----- Input data

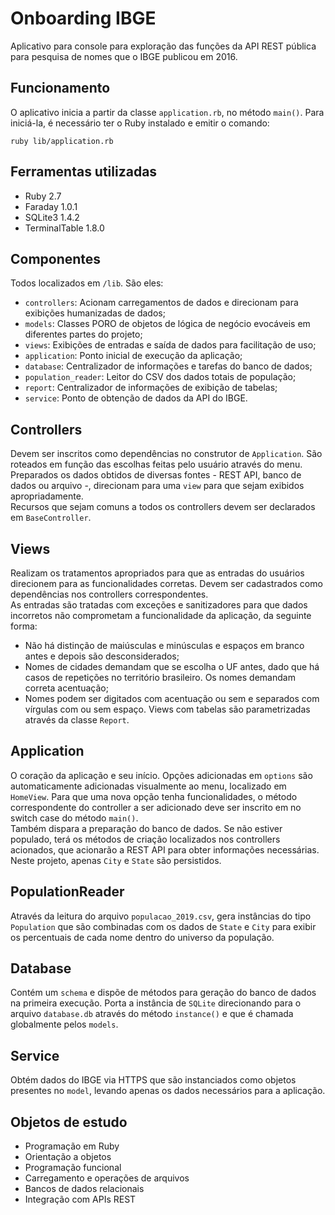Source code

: # Onboarding IBGE

Aplicativo para console para exploração das funções da API REST pública para 
pesquisa de nomes que o IBGE publicou em 2016.

## Funcionamento
O aplicativo inicia a partir da classe `application.rb`, no método `main()`.
Para iniciá-la, é necessário ter o Ruby instalado e emitir o comando:
```
ruby lib/application.rb
```

## Ferramentas utilizadas
- Ruby 2.7
- Faraday 1.0.1
- SQLite3 1.4.2
- TerminalTable 1.8.0

## Componentes
Todos localizados em `/lib`. São eles:
- `controllers`: Acionam carregamentos de dados e direcionam para exibições 
humanizadas de dados;
- `models`: Classes PORO de objetos de lógica de negócio evocáveis em diferentes
partes do projeto;
- `views`: Exibições de entradas e saída de dados para facilitação de uso;
- `application`: Ponto inicial de execução da aplicação;
- `database`: Centralizador de informações e tarefas do banco de dados;
- `population_reader`: Leitor do CSV dos dados totais de população;
- `report`: Centralizador de informações de exibição de tabelas;
- `service`: Ponto de obtenção de dados da API do IBGE.

## Controllers
Devem ser inscritos como dependências no construtor de `Application`. São 
roteados em função das escolhas feitas pelo usuário através do menu.<br>
Preparados os dados obtidos de diversas fontes - REST API, banco de dados ou
arquivo -, direcionam para uma `view` para que sejam exibidos 
apropriadamente.<br>
Recursos que sejam comuns a todos os controllers devem ser declarados em 
`BaseController`.

## Views
Realizam os tratamentos apropriados para que as entradas do usuários direcionem
para as funcionalidades corretas. Devem ser cadastrados como dependências nos
controllers correspondentes.<br>
As entradas são tratadas com exceções e sanitizadores para que dados incorretos
não comprometam a funcionalidade da aplicação, da seguinte forma:
- Não há distinção de maiúsculas e minúsculas e espaços em branco antes e depois
são desconsiderados;
- Nomes de cidades demandam que se escolha o UF antes, dado que há casos de 
repetições no território brasileiro. Os nomes demandam correta acentuação;
- Nomes podem ser digitados com acentuação ou sem e separados com vírgulas com
ou sem espaço.
Views com tabelas são parametrizadas através da classe `Report`.

## Application
O coração da aplicação e seu início. Opções adicionadas em `options` são 
automaticamente adicionadas visualmente ao menu, localizado em `HomeView`. Para
que uma nova opção tenha funcionalidades, o método correspondente do controller
a ser adicionado deve ser inscrito em no switch case do método `main()`.<br>
Também dispara a preparação do banco de dados. Se não estiver populado, terá os
métodos de criação localizados nos controllers acionados, que acionarão a REST
API para obter informações necessárias.<br>
Neste projeto, apenas `City` e `State` são persistidos.

## PopulationReader
Através da leitura do arquivo `populacao_2019.csv`, gera instâncias do tipo
`Population` que são combinadas com os dados de `State` e `City` para exibir
os percentuais de cada nome dentro do universo da população.

## Database
Contém um `schema` e dispõe de métodos para geração do banco de dados na 
primeira execução. Porta a instância de `SQLite` direcionando para o arquivo
`database.db` através do método `instance()` e que é chamada globalmente pelos
`models`.

## Service
Obtém dados do IBGE via HTTPS que são instanciados como objetos presentes no
`model`, levando apenas os dados necessários para a aplicação.

## Objetos de estudo
- Programação em Ruby
- Orientação a objetos
- Programação funcional
- Carregamento e operações de arquivos
- Bancos de dados relacionais
- Integração com APIs REST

----------

• _Activity_
In the records above, find each line that mentions the string "aplicação", then copy it.

• _Output of the exercise_
- `application`: Ponto inicial de execução da aplicação;
não comprometam a funcionalidade da aplicação, da seguinte forma:
O coração da aplicação e seu início. Opções adicionadas em `options` são 
`model`, levando apenas os dados necessários para a aplicação.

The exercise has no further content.